Data provided:
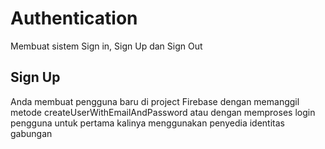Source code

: # Authentication
Membuat sistem Sign in, Sign Up dan Sign Out

## Sign Up
Anda membuat pengguna baru di project Firebase dengan memanggil metode createUserWithEmailAndPassword atau dengan memproses login pengguna untuk pertama kalinya menggunakan penyedia identitas gabungan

What is required:
Check each line above for the string "Sign", then copy the ones that have it.

Written response:
Membuat sistem Sign in, Sign Up dan Sign Out
## Sign Up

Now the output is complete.